8.5. The BUYER accepts and declares that the personal information they provide in this application form is correct, that all data such as shopping and personal information that they shall provide within the scope of their order together with this information, even if the BUYER's membership is terminated for any reason, is collected by the SELLER and its affiliates, contractors, all kinds of service providers that they work with within the scope of the Program and their shareholders and employees ("Program Partners"), that the SELLER and/or Program Partners are not responsible for the damages that may arise due to the processing of this data by the Program Associates and the failure to update the information in the application form or to give incorrect information.
8.6. The BUYER has been informed that they have the right to learn whether their personal data has been processed, to request information if their personal data has been processed, to learn the purpose of processing their personal data and whether they are used in accordance with their purpose, to know the third parties to whom personal data has been transferred domestically or abroad, to request correction of personal data in the event of incomplete or incorrect processing, to request the deletion or destruction of personal data within the framework of the conditions stipulated in the law, to request notification of the third parties to whom personal data has been transferred regarding the correction, deletion or destruction of personal data, to object to any outcome against the person due to the analysis of the processed data exclusively through automated systems, and to request the recovery of damages in the event of any loss due to the illegal processing of personal data.
ARTICLE 13. FORCE MAJEURE
9.1. Situations that do not exist or are not foreseen at the date of signing of the contract, that develop outside the control of the parties, that make it impossible for one or both of the parties to fulfill their obligations and responsibilities under the contract, partially or completely, or to fulfill them on time, shall be considered as force majeure (natural disaster, war, terrorism, insurrection, changing legislation provisions, confiscation or strike, lockout, significant failure in production and communication facilities, etc.). The party to the other party that took place in the person of force majeure situation shall notify immediately and in writing.

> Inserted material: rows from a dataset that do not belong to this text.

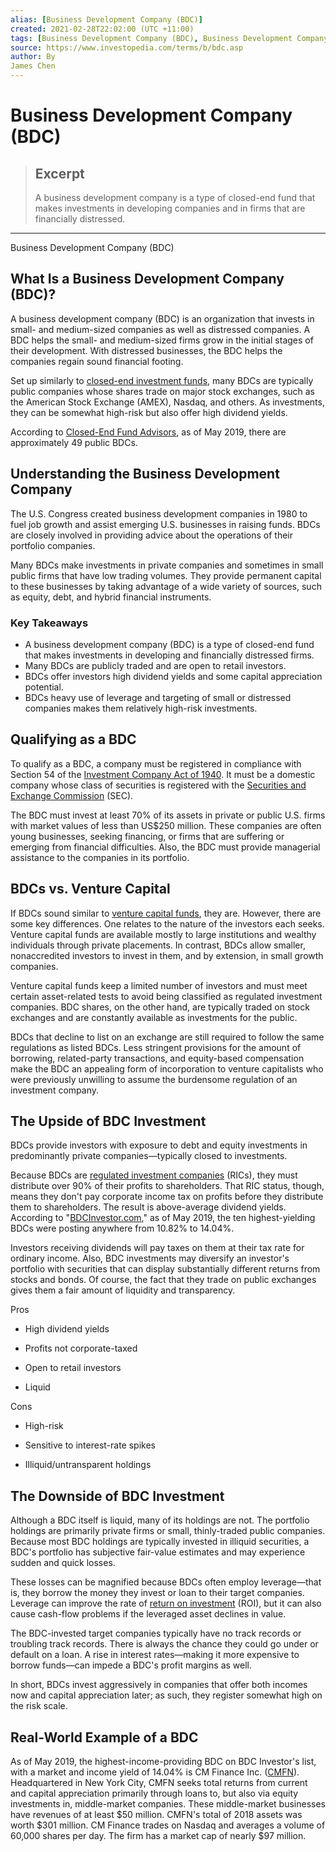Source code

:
 ```yaml
---
alias: [Business Development Company (BDC)]
created: 2021-02-28T22:02:00 (UTC +11:00)
tags: [Business Development Company (BDC), Business Development Company (BDC)]
source: https://www.investopedia.com/terms/b/bdc.asp
author: By
James Chen
---
```


# Business Development Company (BDC)

> ## Excerpt
> A business development company is a type of closed-end fund that makes investments in developing companies and in firms that are financially distressed.

---

Business Development Company (BDC)
## What Is a Business Development Company (BDC)?

A business development company (BDC) is an organization that invests in small- and medium-sized companies as well as distressed companies. A BDC helps the small- and medium-sized firms grow in the initial stages of their development. With distressed businesses, the BDC helps the companies regain sound financial footing.

Set up similarly to [closed-end investment funds](https://www.investopedia.com/video/play/closedend-fund/), many BDCs are typically public companies whose shares trade on major stock exchanges, such as the American Stock Exchange (AMEX), Nasdaq, and others. As investments, they can be somewhat high-risk but also offer high dividend yields.

According to [Closed-End Fund Advisors](http://cefdata.com/bdc/), as of May 2019, there are approximately 49 public BDCs.

## Understanding the Business Development Company

The U.S. Congress created business development companies in 1980 to fuel job growth and assist emerging U.S. businesses in raising funds. BDCs are closely involved in providing advice about the operations of their portfolio companies.

Many BDCs make investments in private companies and sometimes in small public firms that have low trading volumes. They provide permanent capital to these businesses by taking advantage of a wide variety of sources, such as equity, debt, and hybrid financial instruments.

### Key Takeaways

-   A business development company (BDC) is a type of closed-end fund that makes investments in developing and financially distressed firms. 
-   Many BDCs are publicly traded and are open to retail investors.
-   BDCs offer investors high dividend yields and some capital appreciation potential.
-   BDCs heavy use of leverage and targeting of small or distressed companies makes them relatively high-risk investments.

## Qualifying as a BDC

To qualify as a BDC, a company must be registered in compliance with Section 54 of the [Investment Company Act of 1940](https://www.investopedia.com/terms/i/investmentcompanyact.asp). It must be a domestic company whose class of securities is registered with the [Securities and Exchange Commission](https://www.investopedia.com/terms/s/sec.asp) (SEC).

The BDC must invest at least 70% of its assets in private or public U.S. firms with market values of less than US$250 million. These companies are often young businesses, seeking financing, or firms that are suffering or emerging from financial difficulties. Also, the BDC must provide managerial assistance to the companies in its portfolio.

## BDCs vs. Venture Capital

If BDCs sound similar to [venture capital funds](https://www.investopedia.com/terms/v/vcfund.asp), they are. However, there are some key differences. One relates to the nature of the investors each seeks. Venture capital funds are available mostly to large institutions and wealthy individuals through private placements. In contrast, BDCs allow smaller, nonaccredited investors to invest in them, and by extension, in small growth companies.

Venture capital funds keep a limited number of investors and must meet certain asset-related tests to avoid being classified as regulated investment companies. BDC shares, on the other hand, are typically traded on stock exchanges and are constantly available as investments for the public.

BDCs that decline to list on an exchange are still required to follow the same regulations as listed BDCs. Less stringent provisions for the amount of borrowing, related-party transactions, and equity-based compensation make the BDC an appealing form of incorporation to venture capitalists who were previously unwilling to assume the burdensome regulation of an investment company.

## The Upside of BDC Investment

BDCs provide investors with exposure to debt and equity investments in predominantly private companies—typically closed to investments.

Because BDCs are [regulated investment companies](https://www.investopedia.com/terms/r/ric.asp) (RICs), they must distribute over 90% of their profits to shareholders. That RIC status, though, means they don't pay corporate income tax on profits before they distribute them to shareholders. The result is above-average dividend yields. According to "[BDCInvestor.com](https://www.bdcinvestor.com/business-development-company-list/)," as of May 2019, the ten highest-yielding BDCs were posting anywhere from 10.82% to 14.04%.

Investors receiving dividends will pay taxes on them at their tax rate for ordinary income. Also, BDC investments may diversify an investor's portfolio with securities that can display substantially different returns from stocks and bonds. Of course, the fact that they trade on public exchanges gives them a fair amount of liquidity and transparency.

Pros

-   High dividend yields
    
-   Profits not corporate-taxed
    
-   Open to retail investors
    
-   Liquid
    

Cons

-   High-risk
    
-   Sensitive to interest-rate spikes
    
-   Illiquid/untransparent holdings
    

## The Downside of BDC Investment

Although a BDC itself is liquid, many of its holdings are not. The portfolio holdings are primarily private firms or small, thinly-traded public companies. Because most BDC holdings are typically invested in illiquid securities, a BDC's portfolio has subjective fair-value estimates and may experience sudden and quick losses.

These losses can be magnified because BDCs often employ leverage—that is, they borrow the money they invest or loan to their target companies. Leverage can improve the rate of [return on investment](https://www.investopedia.com/terms/r/returnoninvestment.asp) (ROI), but it can also cause cash-flow problems if the leveraged asset declines in value.

The BDC-invested target companies typically have no track records or troubling track records. There is always the chance they could go under or default on a loan. A rise in interest rates—making it more expensive to borrow funds—can impede a BDC's profit margins as well.

In short, BDCs invest aggressively in companies that offer both incomes now and capital appreciation later; as such, they register somewhat high on the risk scale.

## Real-World Example of a BDC

As of May 2019, the highest-income-providing BDC on BDC Investor's list, with a market and income yield of 14.04% is CM Finance Inc. ([CMFN](https://www.investopedia.com/markets/quote?tvwidgetsymbol=cmfn)). Headquartered in New York City, CMFN seeks total returns from current and capital appreciation primarily through loans to, but also via equity investments in, middle-market companies. These middle-market businesses have revenues of at least $50 million. CMFN's total of 2018 assets was worth $301 million. CM Finance trades on Nasdaq and averages a volume of 60,000 shares per day. The firm has a market cap of nearly $97 million.
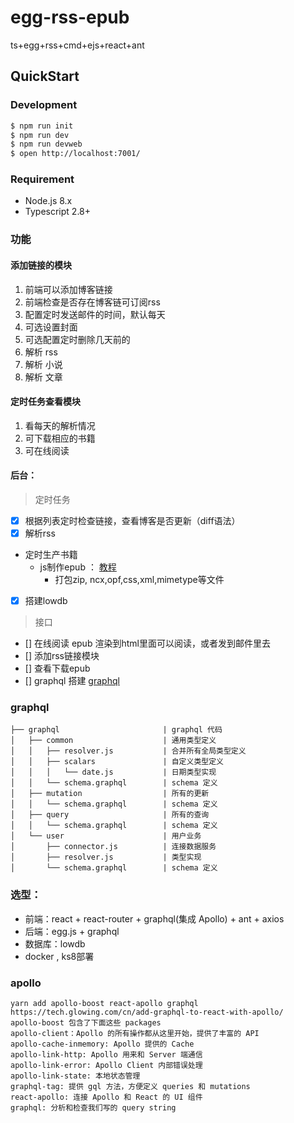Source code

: # egg-rss-epub
ts+egg+rss+cmd+ejs+react+ant

## QuickStart

### Development

```bash
$ npm run init
$ npm run dev
$ npm run devweb
$ open http://localhost:7001/
```
### Requirement

- Node.js 8.x
- Typescript 2.8+

### 功能
#### 添加链接的模块
1. 前端可以添加博客链接
2. 前端检查是否存在博客链可订阅rss
3. 配置定时发送邮件的时间，默认每天
4. 可选设置封面
5. 可选配置定时删除几天前的
6. 解析 rss
7. 解析 小说
8. 解析 文章
#### 定时任务查看模块
1. 看每天的解析情况
2. 可下载相应的书籍
3. 可在线阅读
#### 后台：
> 定时任务
- [x] 根据列表定时检查链接，查看博客是否更新（diff语法）
- [x] 解析rss
-  定时生产书籍
   - js制作epub ： [教程](https://www.ibm.com/developerworks/cn/xml/tutorials/x-epubtut/index.html)
        - 打包zip, ncx,opf,css,xml,mimetype等文件
- [x] 搭建lowdb
> 接口
- [] 在线阅读 epub 渲染到html里面可以阅读，或者发到邮件里去
- [] 添加rss链接模块
- [] 查看下载epub
- [] graphql 搭建 [graphql](https://zhuanlan.zhihu.com/p/56516614)

### graphql 
```
├── graphql                       | graphql 代码
│   ├── common                    | 通用类型定义
│   │   ├── resolver.js           | 合并所有全局类型定义
│   │   ├── scalars               | 自定义类型定义
│   │   │   └── date.js           | 日期类型实现
│   │   └── schema.graphql        | schema 定义
│   ├── mutation                  | 所有的更新
│   │   └── schema.graphql        | schema 定义
│   ├── query                     | 所有的查询
│   │   └── schema.graphql        | schema 定义
│   └── user                      | 用户业务
│       ├── connector.js          | 连接数据服务
│       ├── resolver.js           | 类型实现
│       └── schema.graphql        | schema 定义
```


### 选型：
- 前端：react + react-router + graphql(集成 Apollo) + ant + axios
- 后端：egg.js + graphql
- 数据库：lowdb
- docker , ks8部署


### apollo
    yarn add apollo-boost react-apollo graphql
    https://tech.glowing.com/cn/add-graphql-to-react-with-apollo/
    apollo-boost 包含了下面这些 packages
    apollo-client：Apollo 的所有操作都从这里开始，提供了丰富的 API
    apollo-cache-inmemory: Apollo 提供的 Cache
    apollo-link-http: Apollo 用来和 Server 端通信
    apollo-link-error: Apollo Client 内部错误处理
    apollo-link-state: 本地状态管理
    graphql-tag: 提供 gql 方法，方便定义 queries 和 mutations
    react-apollo: 连接 Apollo 和 React 的 UI 组件
    graphql: 分析和检查我们写的 query string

9.2. During the continuation of the force majeure, the parties shall not have any responsibility for their failure to fulfill their obligations. If this force majeure situation continues for 30 (thirty) days, each of the parties shall have the right to unilaterally terminate.
ARTICLE 14. AUTHORIZED COURTS AND ENFORCEMENT OFFICES IN CASE OF DISPUTE
Provincial and District Consumer Arbitration Committees within the monetary limits determined and announced every year by the Ministry of Customs and Trade are authorized in disputes that may arise from this Contract, and Consumer Courts are authorized in cases exceeding these limits. In this context, the BUYER may apply to the ISTANBUL Arbitration Committees and Consumer Courts at the place of residence of the BUYER or the SELLER.
ARTICLE 15. DECLARATION OF ACCEPTANCE AND APPROVAL
The BUYER accepts and declares that they have read all the conditions and explanations written in this Contract and the Order-Contract Pre-Information that forms an integral part of the Website, that they have prior knowledge of all matters including the basic characteristics-qualities of the Product(s) subject to sale, sales price, payment method, delivery conditions, all other preliminary information-notifications and right of withdrawal related to the SELLER and the Product subject to sale, that they have seen all of them on the Website electronically, that they have read them, that they accept their content, and that they accept the provisions of this Contract by giving confirmation-approval-acceptance-permission in electronic environment to all of them.
I have read, accepted and approved the Distance Sales Contract.